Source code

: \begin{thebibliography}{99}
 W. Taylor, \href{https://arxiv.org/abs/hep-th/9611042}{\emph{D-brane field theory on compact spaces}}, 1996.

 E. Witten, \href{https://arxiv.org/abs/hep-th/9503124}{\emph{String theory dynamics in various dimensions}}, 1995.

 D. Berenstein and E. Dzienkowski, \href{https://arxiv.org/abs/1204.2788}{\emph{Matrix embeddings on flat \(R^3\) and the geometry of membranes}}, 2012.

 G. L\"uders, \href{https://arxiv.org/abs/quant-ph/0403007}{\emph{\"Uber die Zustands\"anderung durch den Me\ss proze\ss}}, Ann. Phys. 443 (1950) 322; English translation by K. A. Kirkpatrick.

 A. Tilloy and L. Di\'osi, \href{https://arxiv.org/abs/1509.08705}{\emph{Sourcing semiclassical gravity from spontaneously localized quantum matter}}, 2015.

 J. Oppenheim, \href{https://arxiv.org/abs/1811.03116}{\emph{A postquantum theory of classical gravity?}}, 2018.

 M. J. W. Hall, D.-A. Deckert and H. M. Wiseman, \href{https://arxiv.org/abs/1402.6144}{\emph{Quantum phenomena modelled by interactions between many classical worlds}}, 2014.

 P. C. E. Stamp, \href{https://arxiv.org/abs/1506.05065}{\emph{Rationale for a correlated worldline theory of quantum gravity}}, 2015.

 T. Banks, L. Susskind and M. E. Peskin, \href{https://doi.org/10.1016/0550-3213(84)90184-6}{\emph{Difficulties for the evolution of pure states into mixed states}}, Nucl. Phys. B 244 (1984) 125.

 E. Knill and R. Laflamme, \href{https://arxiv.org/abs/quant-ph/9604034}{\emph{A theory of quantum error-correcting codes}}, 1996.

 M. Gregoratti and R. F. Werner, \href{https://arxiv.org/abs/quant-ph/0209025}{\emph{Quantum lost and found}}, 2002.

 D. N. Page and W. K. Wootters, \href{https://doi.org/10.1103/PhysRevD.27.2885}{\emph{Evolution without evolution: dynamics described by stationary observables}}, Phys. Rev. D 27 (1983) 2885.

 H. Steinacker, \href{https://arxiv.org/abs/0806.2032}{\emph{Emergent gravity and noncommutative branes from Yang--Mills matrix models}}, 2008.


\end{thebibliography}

---

Copy every line where the word "thebibliography" is present in the entries above.

### RESULT OF THE EXERCISE
: \begin{thebibliography}{99}
\end{thebibliography}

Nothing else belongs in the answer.